## WHAT YOU WILL DO
The required result is each line of the entries below containing the string "them".

## TASK DATA
= = =
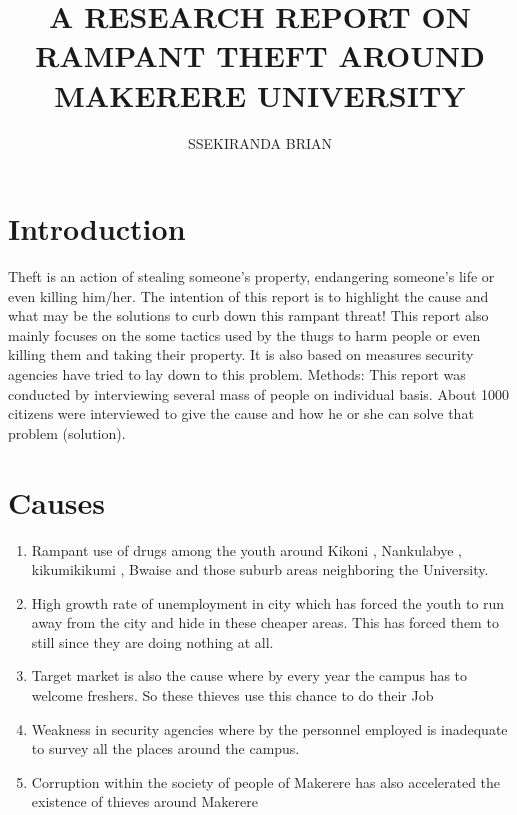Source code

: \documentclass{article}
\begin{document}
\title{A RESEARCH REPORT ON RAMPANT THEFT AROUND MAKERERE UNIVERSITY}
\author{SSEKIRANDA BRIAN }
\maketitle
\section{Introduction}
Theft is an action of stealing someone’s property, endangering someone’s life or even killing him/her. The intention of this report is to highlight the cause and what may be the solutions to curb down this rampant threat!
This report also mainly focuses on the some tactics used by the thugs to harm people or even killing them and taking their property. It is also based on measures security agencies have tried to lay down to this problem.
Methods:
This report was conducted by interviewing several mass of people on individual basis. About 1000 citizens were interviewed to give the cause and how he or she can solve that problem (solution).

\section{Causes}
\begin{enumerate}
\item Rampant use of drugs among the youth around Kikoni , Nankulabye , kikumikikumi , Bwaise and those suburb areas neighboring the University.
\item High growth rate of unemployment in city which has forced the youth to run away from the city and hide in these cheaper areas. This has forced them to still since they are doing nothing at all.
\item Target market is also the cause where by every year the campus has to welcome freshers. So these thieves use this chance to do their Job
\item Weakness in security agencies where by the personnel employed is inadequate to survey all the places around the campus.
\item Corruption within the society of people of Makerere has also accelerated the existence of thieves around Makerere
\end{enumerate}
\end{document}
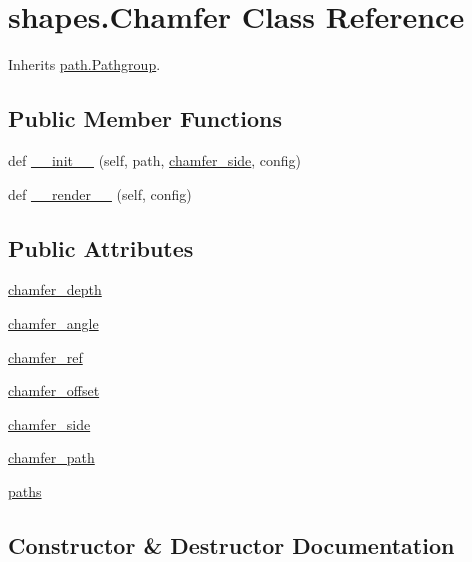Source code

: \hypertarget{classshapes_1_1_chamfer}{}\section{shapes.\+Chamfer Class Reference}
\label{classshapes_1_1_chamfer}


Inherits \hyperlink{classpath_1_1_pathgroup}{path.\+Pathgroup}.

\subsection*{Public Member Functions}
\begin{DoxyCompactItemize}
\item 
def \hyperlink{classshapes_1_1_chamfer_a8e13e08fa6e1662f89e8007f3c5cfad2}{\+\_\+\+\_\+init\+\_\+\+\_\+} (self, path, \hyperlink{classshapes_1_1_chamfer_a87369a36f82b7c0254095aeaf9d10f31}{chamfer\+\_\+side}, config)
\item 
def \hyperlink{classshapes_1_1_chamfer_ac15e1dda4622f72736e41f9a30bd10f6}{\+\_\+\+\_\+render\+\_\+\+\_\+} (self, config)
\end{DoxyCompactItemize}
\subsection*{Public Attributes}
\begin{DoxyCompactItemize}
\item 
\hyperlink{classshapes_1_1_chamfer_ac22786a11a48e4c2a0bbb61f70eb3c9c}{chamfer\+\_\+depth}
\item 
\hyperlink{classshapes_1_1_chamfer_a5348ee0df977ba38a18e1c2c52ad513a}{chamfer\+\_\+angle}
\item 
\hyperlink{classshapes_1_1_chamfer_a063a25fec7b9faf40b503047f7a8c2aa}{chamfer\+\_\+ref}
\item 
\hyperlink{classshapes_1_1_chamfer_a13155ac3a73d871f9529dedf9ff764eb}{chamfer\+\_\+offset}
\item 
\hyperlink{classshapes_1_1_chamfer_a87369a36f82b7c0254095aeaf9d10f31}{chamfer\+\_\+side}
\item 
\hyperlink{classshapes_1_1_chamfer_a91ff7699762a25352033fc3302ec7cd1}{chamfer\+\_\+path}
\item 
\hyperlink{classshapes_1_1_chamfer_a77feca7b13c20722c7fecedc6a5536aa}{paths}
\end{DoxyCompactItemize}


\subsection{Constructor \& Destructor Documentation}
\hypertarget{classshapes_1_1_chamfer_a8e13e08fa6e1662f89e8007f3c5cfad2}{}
= = =
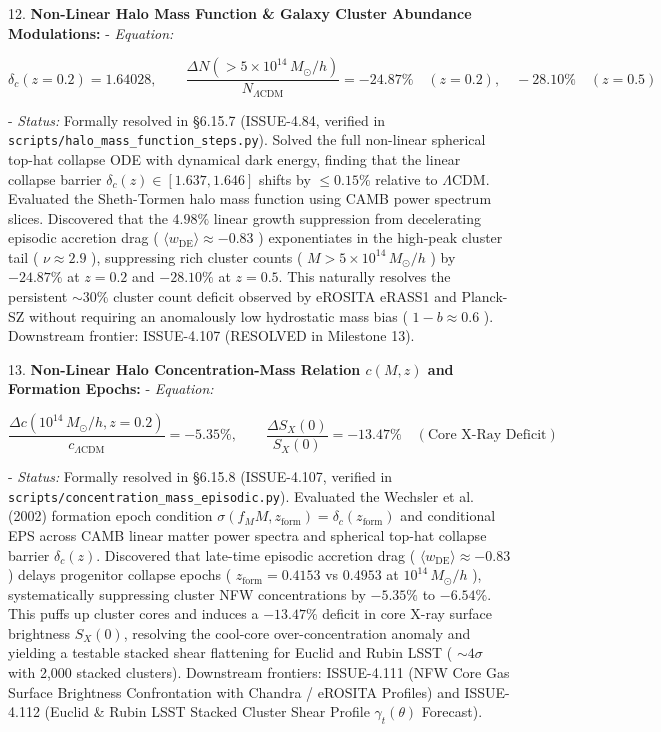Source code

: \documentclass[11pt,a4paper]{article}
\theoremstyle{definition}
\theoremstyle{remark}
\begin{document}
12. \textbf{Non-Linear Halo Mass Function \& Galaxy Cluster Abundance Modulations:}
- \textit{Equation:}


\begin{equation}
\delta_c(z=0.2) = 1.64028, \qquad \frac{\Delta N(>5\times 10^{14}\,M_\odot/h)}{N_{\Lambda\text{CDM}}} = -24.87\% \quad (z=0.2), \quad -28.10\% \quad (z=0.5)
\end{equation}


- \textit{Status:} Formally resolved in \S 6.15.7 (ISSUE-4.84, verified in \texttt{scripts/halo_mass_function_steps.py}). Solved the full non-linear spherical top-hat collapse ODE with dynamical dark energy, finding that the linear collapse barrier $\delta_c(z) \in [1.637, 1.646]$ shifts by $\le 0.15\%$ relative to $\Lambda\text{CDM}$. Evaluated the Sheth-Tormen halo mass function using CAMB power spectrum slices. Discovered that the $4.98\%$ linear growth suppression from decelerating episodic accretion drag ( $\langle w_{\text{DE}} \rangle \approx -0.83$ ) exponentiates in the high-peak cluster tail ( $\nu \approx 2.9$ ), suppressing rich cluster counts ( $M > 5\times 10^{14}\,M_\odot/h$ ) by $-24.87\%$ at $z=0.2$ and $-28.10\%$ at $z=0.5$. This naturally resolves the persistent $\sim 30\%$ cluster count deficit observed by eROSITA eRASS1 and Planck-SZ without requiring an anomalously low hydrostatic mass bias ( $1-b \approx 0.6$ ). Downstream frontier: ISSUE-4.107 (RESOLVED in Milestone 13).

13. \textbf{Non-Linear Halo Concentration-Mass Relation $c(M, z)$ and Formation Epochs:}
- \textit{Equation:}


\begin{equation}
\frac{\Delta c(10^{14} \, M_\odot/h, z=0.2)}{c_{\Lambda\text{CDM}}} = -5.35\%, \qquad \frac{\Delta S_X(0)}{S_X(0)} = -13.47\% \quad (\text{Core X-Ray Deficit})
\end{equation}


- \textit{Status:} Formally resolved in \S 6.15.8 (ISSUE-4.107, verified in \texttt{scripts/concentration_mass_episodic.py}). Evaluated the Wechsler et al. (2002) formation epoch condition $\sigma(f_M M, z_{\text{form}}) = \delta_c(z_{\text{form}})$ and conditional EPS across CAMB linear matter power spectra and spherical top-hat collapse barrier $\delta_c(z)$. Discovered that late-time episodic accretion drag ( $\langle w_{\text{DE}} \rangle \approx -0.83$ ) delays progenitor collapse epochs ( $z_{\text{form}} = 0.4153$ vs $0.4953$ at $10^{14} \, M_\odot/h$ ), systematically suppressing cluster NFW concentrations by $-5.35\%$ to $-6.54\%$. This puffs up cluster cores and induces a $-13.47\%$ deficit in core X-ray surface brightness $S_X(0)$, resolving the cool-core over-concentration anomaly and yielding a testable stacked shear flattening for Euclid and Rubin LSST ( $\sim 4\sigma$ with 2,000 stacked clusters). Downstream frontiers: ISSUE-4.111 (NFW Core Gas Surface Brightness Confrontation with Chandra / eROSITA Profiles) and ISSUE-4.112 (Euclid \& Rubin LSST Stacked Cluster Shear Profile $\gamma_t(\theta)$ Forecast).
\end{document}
= = =
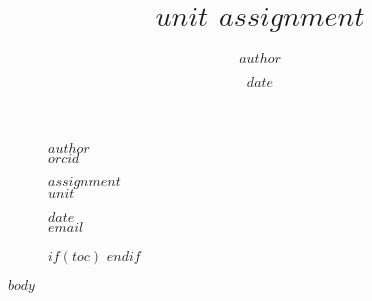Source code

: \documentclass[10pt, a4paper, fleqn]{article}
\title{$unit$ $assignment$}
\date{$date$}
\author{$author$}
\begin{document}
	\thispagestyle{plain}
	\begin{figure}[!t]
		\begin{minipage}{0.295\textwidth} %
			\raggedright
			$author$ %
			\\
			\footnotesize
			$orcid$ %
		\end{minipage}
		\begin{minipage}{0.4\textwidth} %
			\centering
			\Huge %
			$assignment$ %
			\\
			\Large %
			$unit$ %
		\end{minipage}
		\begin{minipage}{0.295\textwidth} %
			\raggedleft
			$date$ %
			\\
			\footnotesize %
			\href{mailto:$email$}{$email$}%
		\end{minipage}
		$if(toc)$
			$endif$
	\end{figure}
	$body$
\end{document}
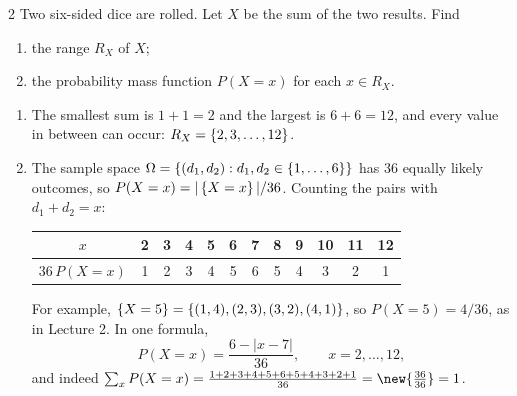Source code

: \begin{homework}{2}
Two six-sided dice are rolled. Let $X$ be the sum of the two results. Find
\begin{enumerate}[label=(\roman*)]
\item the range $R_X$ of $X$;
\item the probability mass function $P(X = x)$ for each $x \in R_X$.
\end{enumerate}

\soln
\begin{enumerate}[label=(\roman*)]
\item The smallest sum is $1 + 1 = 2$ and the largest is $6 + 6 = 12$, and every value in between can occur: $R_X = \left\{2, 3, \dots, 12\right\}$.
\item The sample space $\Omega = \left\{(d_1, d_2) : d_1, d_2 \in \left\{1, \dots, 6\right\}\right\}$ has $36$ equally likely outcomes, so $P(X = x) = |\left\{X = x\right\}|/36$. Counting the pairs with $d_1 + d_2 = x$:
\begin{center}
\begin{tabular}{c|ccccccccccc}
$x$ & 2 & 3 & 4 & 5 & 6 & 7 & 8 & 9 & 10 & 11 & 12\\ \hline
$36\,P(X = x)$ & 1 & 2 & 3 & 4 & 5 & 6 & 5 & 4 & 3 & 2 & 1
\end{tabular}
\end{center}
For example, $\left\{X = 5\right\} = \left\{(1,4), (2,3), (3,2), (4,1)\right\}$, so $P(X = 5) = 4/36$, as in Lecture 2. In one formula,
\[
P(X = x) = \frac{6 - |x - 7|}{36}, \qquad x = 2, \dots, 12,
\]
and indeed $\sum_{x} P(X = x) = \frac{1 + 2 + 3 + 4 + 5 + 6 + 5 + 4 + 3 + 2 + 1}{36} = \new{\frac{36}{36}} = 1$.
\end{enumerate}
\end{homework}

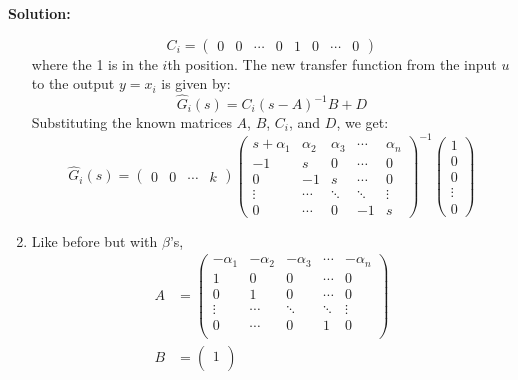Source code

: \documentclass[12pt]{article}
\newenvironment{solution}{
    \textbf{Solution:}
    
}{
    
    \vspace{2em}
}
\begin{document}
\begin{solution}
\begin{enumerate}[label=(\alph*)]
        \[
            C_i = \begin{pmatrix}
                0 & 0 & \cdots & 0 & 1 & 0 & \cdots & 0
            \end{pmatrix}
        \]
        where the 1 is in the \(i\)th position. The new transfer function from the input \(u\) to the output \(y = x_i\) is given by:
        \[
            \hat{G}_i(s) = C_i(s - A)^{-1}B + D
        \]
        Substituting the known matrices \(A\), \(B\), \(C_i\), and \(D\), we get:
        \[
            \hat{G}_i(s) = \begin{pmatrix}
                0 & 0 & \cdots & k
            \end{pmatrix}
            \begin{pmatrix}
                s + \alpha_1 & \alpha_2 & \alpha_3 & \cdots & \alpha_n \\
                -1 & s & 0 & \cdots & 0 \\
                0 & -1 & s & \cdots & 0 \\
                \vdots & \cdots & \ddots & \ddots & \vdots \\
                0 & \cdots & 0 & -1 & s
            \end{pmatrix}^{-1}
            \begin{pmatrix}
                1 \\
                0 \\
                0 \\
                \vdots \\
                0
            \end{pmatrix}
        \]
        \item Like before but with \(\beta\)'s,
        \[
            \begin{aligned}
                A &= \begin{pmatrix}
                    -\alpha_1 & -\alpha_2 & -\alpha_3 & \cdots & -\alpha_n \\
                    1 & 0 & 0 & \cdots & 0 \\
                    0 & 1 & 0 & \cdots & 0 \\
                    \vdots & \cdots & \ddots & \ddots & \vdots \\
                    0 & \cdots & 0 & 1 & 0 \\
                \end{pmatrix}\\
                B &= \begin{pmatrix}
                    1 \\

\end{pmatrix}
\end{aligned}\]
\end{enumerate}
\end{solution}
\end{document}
= = =
## TASK OUTPUT
This report also mainly focuses on the some tactics used by the thugs to harm people or even killing them and taking their property. It is also based on measures security agencies have tried to lay down to this problem.
\item High growth rate of unemployment in city which has forced the youth to run away from the city and hide in these cheaper areas. This has forced them to still since they are doing nothing at all.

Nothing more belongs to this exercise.